WORK TO COMPLETE » If a line in the data has the string "begin", please show it.

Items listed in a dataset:
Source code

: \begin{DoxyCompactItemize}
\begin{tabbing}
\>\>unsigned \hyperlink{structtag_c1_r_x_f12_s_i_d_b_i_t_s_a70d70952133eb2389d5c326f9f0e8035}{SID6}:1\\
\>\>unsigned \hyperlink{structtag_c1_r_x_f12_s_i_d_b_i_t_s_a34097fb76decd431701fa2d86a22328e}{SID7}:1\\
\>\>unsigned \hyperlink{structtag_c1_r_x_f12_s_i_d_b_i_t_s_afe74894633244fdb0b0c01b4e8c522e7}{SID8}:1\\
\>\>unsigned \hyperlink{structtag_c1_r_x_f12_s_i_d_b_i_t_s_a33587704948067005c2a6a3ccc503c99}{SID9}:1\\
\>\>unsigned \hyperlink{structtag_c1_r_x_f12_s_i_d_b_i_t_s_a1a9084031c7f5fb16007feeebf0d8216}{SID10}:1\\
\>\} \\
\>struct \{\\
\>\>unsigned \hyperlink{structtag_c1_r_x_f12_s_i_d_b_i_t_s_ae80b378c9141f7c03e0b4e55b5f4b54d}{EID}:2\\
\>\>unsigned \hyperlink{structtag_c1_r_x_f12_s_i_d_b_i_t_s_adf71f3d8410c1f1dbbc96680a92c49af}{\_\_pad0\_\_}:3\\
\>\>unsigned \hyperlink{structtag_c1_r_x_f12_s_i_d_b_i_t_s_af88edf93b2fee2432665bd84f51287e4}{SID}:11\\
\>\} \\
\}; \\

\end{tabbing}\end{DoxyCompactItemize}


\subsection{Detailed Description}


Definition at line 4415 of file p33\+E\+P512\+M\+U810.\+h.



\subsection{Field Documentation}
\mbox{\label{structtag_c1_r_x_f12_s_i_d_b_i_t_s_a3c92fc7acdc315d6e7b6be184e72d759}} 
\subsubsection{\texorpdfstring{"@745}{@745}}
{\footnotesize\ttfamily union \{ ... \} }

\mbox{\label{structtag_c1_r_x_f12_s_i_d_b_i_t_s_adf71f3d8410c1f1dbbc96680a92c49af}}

RESPONSE TO THE TASK »
: \begin{DoxyCompactItemize}
\begin{tabbing}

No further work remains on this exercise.